INPUT FOR THIS TASK:
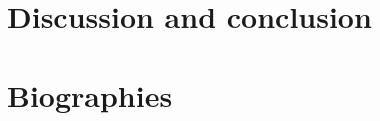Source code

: \documentclass{IEEEcsmag}
\begin{document}



\section{\textbf{Discussion and conclusion}}
\label{sec:discussion}


\section{\textbf{Biographies}}
\label{sec:biographies}


%


%

%


%

\small

\end{document}

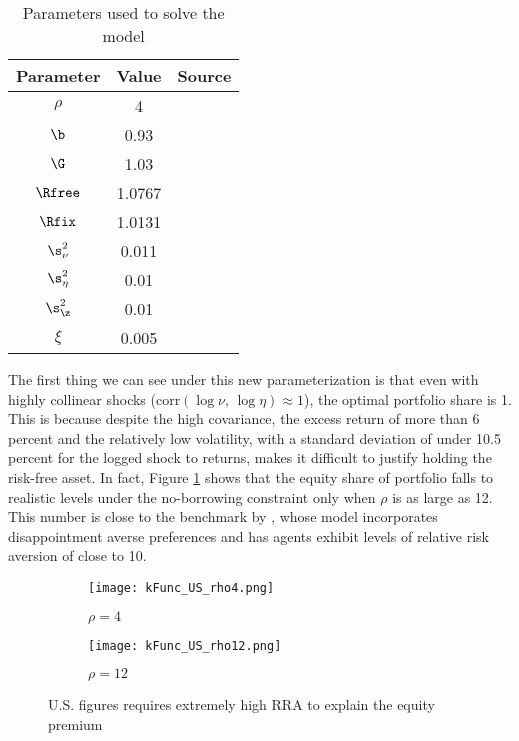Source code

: \begin{table}[htbp]
    \begin{tabular}{ccc}
        \toprule
        Parameter & Value & Source\\
        \midrule
        $\rho$ & 4\\
        $\b$ & 0.93\\
        $\G$ & 1.03 & \citet{Carroll1992}\\
        $\Rfree$ & 1.0767 & \citet{Mehra2006}\\
        $\Rfix$ & 1.0131 & \citet{Mehra2006}\\
        $\s_{\nu}^2$ & 0.011 & \citet{Mehra2006}\\
        $\s_{\eta}^2$ & 0.01 & \citet{Carroll1992}\\
        $\s_{\z}^2$ & 0.01 & \citet{Carroll1992}\\
        $\xi$ & 0.005 & \citet{Carroll1992}\\
        \bottomrule
    \end{tabular}
    \caption{Parameters used to solve the model}
    \label{tab:model_parameters}
\end{table}

The first thing we can see under this new parameterization is that even with highly collinear shocks ($\text{corr}(\log\nu,\,\log\eta) \approx 1$), the optimal portfolio share is 1. This is because despite the high covariance, the excess return of more than 6 percent and the relatively low volatility, with a standard deviation of under 10.5 percent for the logged shock to returns, makes it difficult to justify holding the risk-free asset. In fact, Figure \ref{fig:US_rho_comparison} shows that the equity share of portfolio falls to realistic levels under the no-borrowing constraint only when $\rho$ is as large as 12. This number is close to the benchmark by \citet{Schreindorfer2020}, whose model incorporates disappointment averse preferences and has agents exhibit levels of relative risk aversion of close to 10.

\begin{figure}[h]
    \centering
    \begin{subfigure}{0.49\textwidth}
        \centering
        \texttt{[image: kFunc\_US\_rho4.png]}
        \caption{$\rho = 4$}
    \end{subfigure}
    \begin{subfigure}{0.49\textwidth}
        \centering
        \texttt{[image: kFunc\_US\_rho12.png]}
        \caption{$\rho = 12$}
    \end{subfigure}
    \caption{U.S. figures requires extremely high RRA to explain the equity premium}
    \label{fig:US_rho_comparison}
\end{figure}

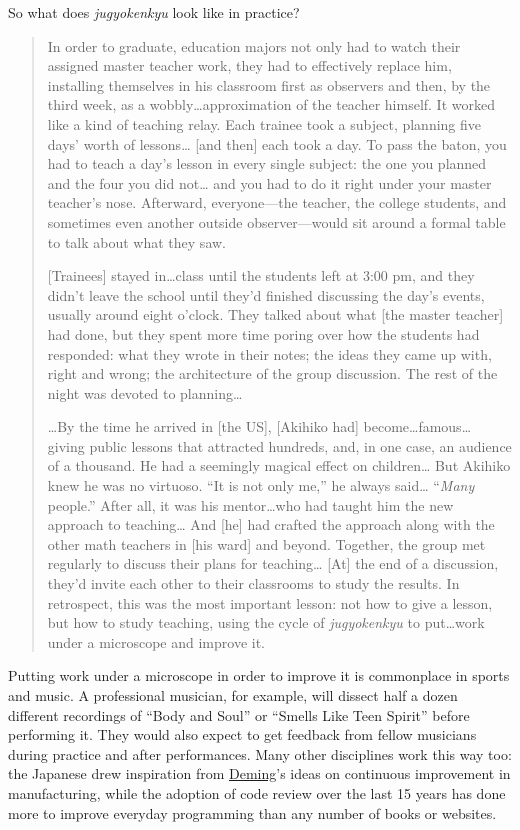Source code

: So what does \emph{jugyokenkyu} look like in practice?

\begin{quotation}   %
In order to graduate,
education majors not only had to watch their assigned master teacher work,
they had to effectively replace him,
installing themselves in his classroom first as observers and then,
by the third week, as a wobbly\ldots{}approximation of the teacher himself.
It worked like a kind of teaching relay.
Each trainee took a subject,
planning five days' worth of lessons\ldots{} [and then] each took a day.
To pass the baton,
you had to teach a day's lesson in every single subject:
the one you planned and the four you did not\ldots{}
and you had to do it right under your master teacher's nose.
Afterward,
everyone---the teacher, the college students, and sometimes even another outside observer---would
sit around a formal table to talk about what they saw.

[Trainees] stayed in\ldots{}class until the students left at 3:00 pm,
and they didn't leave the school until they'd finished discussing the day's events,
usually around eight o'clock.
They talked about what [the master teacher] had done,
but they spent more time poring over how the students had responded:
what they wrote in their notes;
the ideas they came up with, right and wrong;
the architecture of the group discussion.
The rest of the night was devoted to planning\ldots{}

\ldots{}By the time he arrived in [the US],
[Akihiko had] become\ldots{}famous\ldots{}
giving public lessons that attracted hundreds,
and, in one case, an audience of a thousand.
He had a seemingly magical effect on children\ldots{}
But Akihiko knew he was no virtuoso.
``It is not only me,'' he always said\ldots{}
``\emph{Many} people.''
After all, it was his mentor\ldots{}who had taught him the new approach to teaching\ldots{}
And [he] had crafted the approach along with the other math teachers
in [his ward] and beyond.
Together, the group met regularly to discuss their plans for teaching\ldots{}
[At] the end of a discussion,
they'd invite each other to their classrooms to study the results.
In retrospect,
this was the most important lesson:
not how to give a lesson, but how to study teaching,
using the cycle of \emph{jugyokenkyu} to put\ldots{}work under a microscope and improve it.
\end{quotation}   %

Putting work under a microscope in order to improve it is commonplace in sports and music.
A professional musician, for example,
will dissect half a dozen different recordings of ``Body and Soul'' or ``Smells Like Teen Spirit'' before performing it.
They would also expect to get feedback from fellow musicians during practice and after performances.
Many other disciplines work this way too:
the Japanese drew inspiration from \href{https://en.wikipedia.org/wiki/W.\_Edwards\_Deming}{Deming}'s ideas
on continuous improvement in manufacturing,
while the adoption of code review over the last 15 years
has done more to improve everyday programming than any number of books or websites.


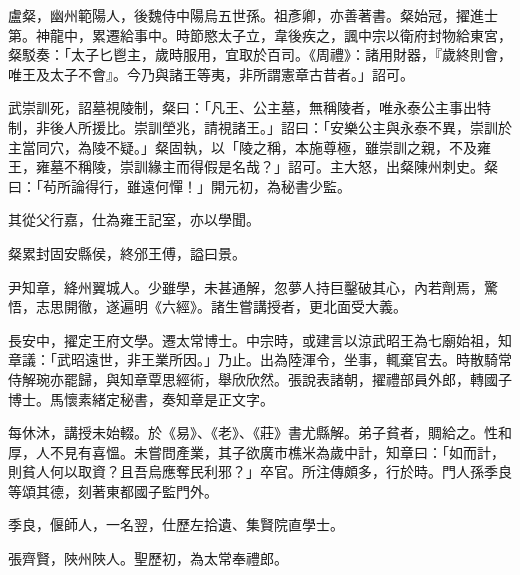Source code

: \begin{pinyinscope}
 盧粲，幽州範陽人，後魏侍中陽烏五世孫。祖彥卿，亦善著書。粲始冠，擢進士第。神龍中，累遷給事中。時節愍太子立，韋後疾之，諷中宗以衛府封物給東宮，粲駁奏：「太子匕鬯主，歲時服用，宜取於百司。《周禮》：諸用財器，『歲終則會，唯王及太子不會』。今乃與諸王等夷，非所謂憲章古昔者。」詔可。



 武崇訓死，詔墓視陵制，粲曰：「凡王、公主墓，無稱陵者，唯永泰公主事出特制，非後人所援比。崇訓塋兆，請視諸王。」詔曰：「安樂公主與永泰不異，崇訓於主當同穴，為陵不疑。」粲固執，以「陵之稱，本施尊極，雖崇訓之親，不及雍王，雍墓不稱陵，崇訓緣主而得假是名哉？」詔可。主大怒，出粲陳州刺史。粲曰：「茍所論得行，雖遠何憚！」開元初，為秘書少監。



 其從父行嘉，仕為雍王記室，亦以學聞。



 粲累封固安縣侯，終邠王傅，謚曰景。



 尹知章，絳州翼城人。少雖學，未甚通解，忽夢人持巨鑿破其心，內若劑焉，驚悟，志思開徹，遂遍明《六經》。諸生嘗講授者，更北面受大義。



 長安中，擢定王府文學。遷太常博士。中宗時，或建言以涼武昭王為七廟始祖，知章議：「武昭遠世，非王業所因。」乃止。出為陸渾令，坐事，輒棄官去。時散騎常侍解琬亦罷歸，與知章覃思經術，舉欣欣然。張說表諸朝，擢禮部員外郎，轉國子博士。馬懷素緒定秘書，奏知章是正文字。



 每休沐，講授未始輟。於《易》、《老》、《莊》書尤縣解。弟子貧者，賙給之。性和厚，人不見有喜慍。未嘗問產業，其子欲廣市樵米為歲中計，知章曰：「如而計，則貧人何以取資？且吾烏應奪民利邪？」卒官。所注傳頗多，行於時。門人孫季良等頌其德，刻著東都國子監門外。



 季良，偃師人，一名翌，仕歷左拾遺、集賢院直學士。



 張齊賢，陜州陜人。聖歷初，為太常奉禮郎。




\end{pinyinscope}
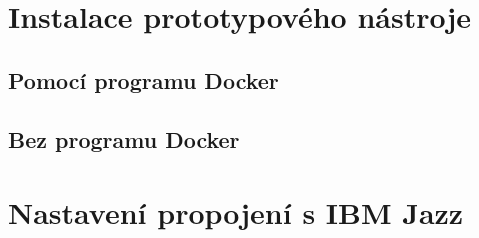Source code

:\documentclass[czech,master,public,dept460,male,cpdeclaration,oneside]{diploma}
\begin{document}
\section{Instalace prototypového nástroje}
\subsection{Pomocí programu Docker}

\subsection{Bez programu Docker}

\section{Nastavení propojení s IBM Jazz}
\end{document}
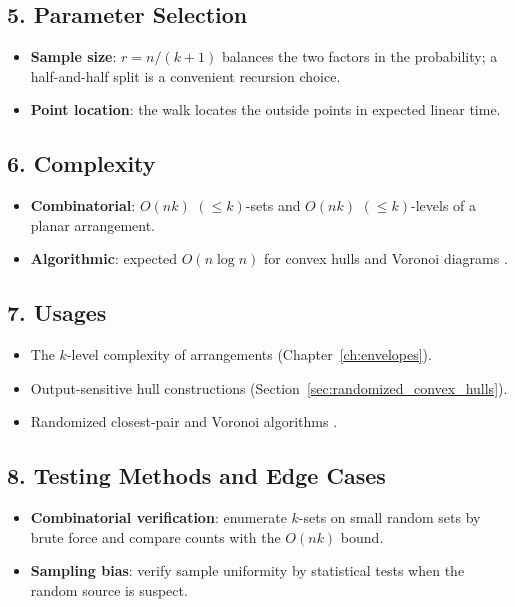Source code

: \subsection{5. Parameter Selection}

\begin{itemize}
\item \textbf{Sample size}: $r = n/(k+1)$ balances the two factors in the
  probability; a half-and-half split is a convenient recursion choice.
\item \textbf{Point location}: the walk locates the outside points in expected
  linear time.
\end{itemize}

\subsection{6. Complexity}

\begin{itemize}
\item \textbf{Combinatorial}: $O(nk)$ $(\le k)$-sets and $O(nk)$ $(\le
  k)$-levels of a planar arrangement.
\item \textbf{Algorithmic}: expected $O(n \log n)$ for convex hulls and Voronoi
  diagrams \cite{clarkson1989,clarkson1993}.
\end{itemize}

\subsection{7. Usages}

\begin{itemize}
\item The $k$-level complexity of arrangements (Chapter~\ref{ch:envelopes}).
\item Output-sensitive hull constructions
  (Section~\ref{sec:randomized_convex_hulls}).
\item Randomized closest-pair and Voronoi algorithms \cite{clarkson1993}.
\end{itemize}

\subsection{8. Testing Methods and Edge Cases}

\begin{itemize}
\item \textbf{Combinatorial verification}: enumerate $k$-sets on small random
  sets by brute force and compare counts with the $O(nk)$ bound.
\item \textbf{Sampling bias}: verify sample uniformity by statistical tests
  when the random source is suspect.
\end{itemize}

WHAT THE TASK REQUIRES: With the line that has "until the students" as the first and the line that has "But Akihiko knew he was no virtuoso." as the last, repeat exactly that run of lines above and no more.

WORKED SOLUTION:
[Trainees] stayed in\ldots{}class until the students left at 3:00 pm,
and they didn't leave the school until they'd finished discussing the day's events,
usually around eight o'clock.
They talked about what [the master teacher] had done,
but they spent more time poring over how the students had responded:
what they wrote in their notes;
the ideas they came up with, right and wrong;
the architecture of the group discussion.
The rest of the night was devoted to planning\ldots{}

\ldots{}By the time he arrived in [the US],
[Akihiko had] become\ldots{}famous\ldots{}
giving public lessons that attracted hundreds,
and, in one case, an audience of a thousand.
He had a seemingly magical effect on children\ldots{}
But Akihiko knew he was no virtuoso.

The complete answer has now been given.